Caufield will help people plan a garden based on what they would like to do and provides ideas on how to make it happen. She will also touch on how to prepare soil, different garden styles, growing without raised beds and what vegetables grow well in Cochrane.
“The focus is for people to come and learn how to enjoy gardening— It’s about the process, not the results,” Caufield said. “It’s about having fun.”
She added growing your own food has never been more popular. Caufield said an additional benefit of growing a personal vegetable garden is it can help with water resource management and the food supply change.
The road to embracing home gardening can be a long and winding journey.
Caufield is a former wedding planner and at a networking event was asked what she did for fun.
“I couldn’t answer, I worked for fun,” Caufield said with a chuckle. “I decided I’m going to learn how to garden.”
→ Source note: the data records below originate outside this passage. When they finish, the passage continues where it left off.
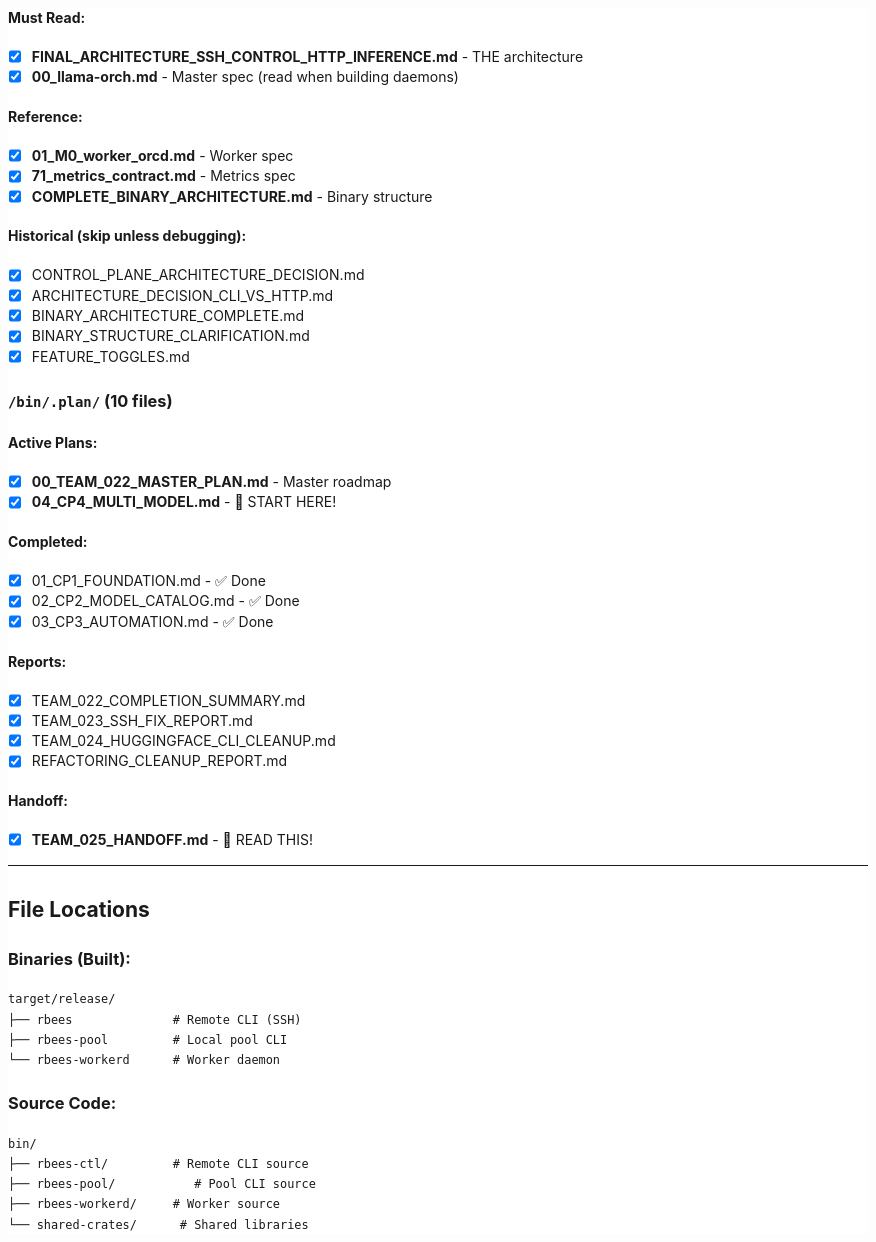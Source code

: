 #### Must Read:
- [x] **FINAL_ARCHITECTURE_SSH_CONTROL_HTTP_INFERENCE.md** - THE architecture
- [x] **00_llama-orch.md** - Master spec (read when building daemons)

#### Reference:
- [x] **01_M0_worker_orcd.md** - Worker spec
- [x] **71_metrics_contract.md** - Metrics spec
- [x] **COMPLETE_BINARY_ARCHITECTURE.md** - Binary structure

#### Historical (skip unless debugging):
- [x] CONTROL_PLANE_ARCHITECTURE_DECISION.md
- [x] ARCHITECTURE_DECISION_CLI_VS_HTTP.md
- [x] BINARY_ARCHITECTURE_COMPLETE.md
- [x] BINARY_STRUCTURE_CLARIFICATION.md
- [x] FEATURE_TOGGLES.md

### `/bin/.plan/` (10 files)

#### Active Plans:
- [x] **00_TEAM_022_MASTER_PLAN.md** - Master roadmap
- [x] **04_CP4_MULTI_MODEL.md** - 🎯 START HERE!

#### Completed:
- [x] 01_CP1_FOUNDATION.md - ✅ Done
- [x] 02_CP2_MODEL_CATALOG.md - ✅ Done
- [x] 03_CP3_AUTOMATION.md - ✅ Done

#### Reports:
- [x] TEAM_022_COMPLETION_SUMMARY.md
- [x] TEAM_023_SSH_FIX_REPORT.md
- [x] TEAM_024_HUGGINGFACE_CLI_CLEANUP.md
- [x] REFACTORING_CLEANUP_REPORT.md

#### Handoff:
- [x] **TEAM_025_HANDOFF.md** - 📖 READ THIS!

---

## File Locations

### Binaries (Built):
```
target/release/
├── rbees              # Remote CLI (SSH)
├── rbees-pool         # Local pool CLI
└── rbees-workerd      # Worker daemon
```

### Source Code:
```
bin/
├── rbees-ctl/         # Remote CLI source
├── rbees-pool/           # Pool CLI source
├── rbees-workerd/     # Worker source
└── shared-crates/      # Shared libraries
```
She has spent years developing the garden on her property and through her work with Alberta Food Tours she met many farmers and was able to learn about practicing permaculture.
Her gardening reached a new level when COVID-19 hit and she was able to complete an online course with Verge Permaculture.
The class inspired her to launch a gardening business centred on permaculture and mental health.
“The principles of permaculture tell us that diversity brings resiliency,” Caufield said.
While this idea applied to plants, Caufield felt it was the perfect metaphor for her career and life.
She explained everything she did for work was negatively affected by the pandemic and she felt gardening serves as an opportunity to find positivity through her garden.
She hopes to inspire people to engage in the gardening process and helping people feel confident and have different tools to engage in the process of gardening.
It can be meditative working on one’s garden because it offers a chance to slow down and unwind.
It has been comforting being able to follow the life cycle and seasons of plants. Has become especially meaningful during COVID-19 and knowing predictability and reliability can be found in her garden.
“Whether or not they grow anything that’s totally up to them,” Caufield said. “The whole point is there can be a lot that you learn from working with plants.”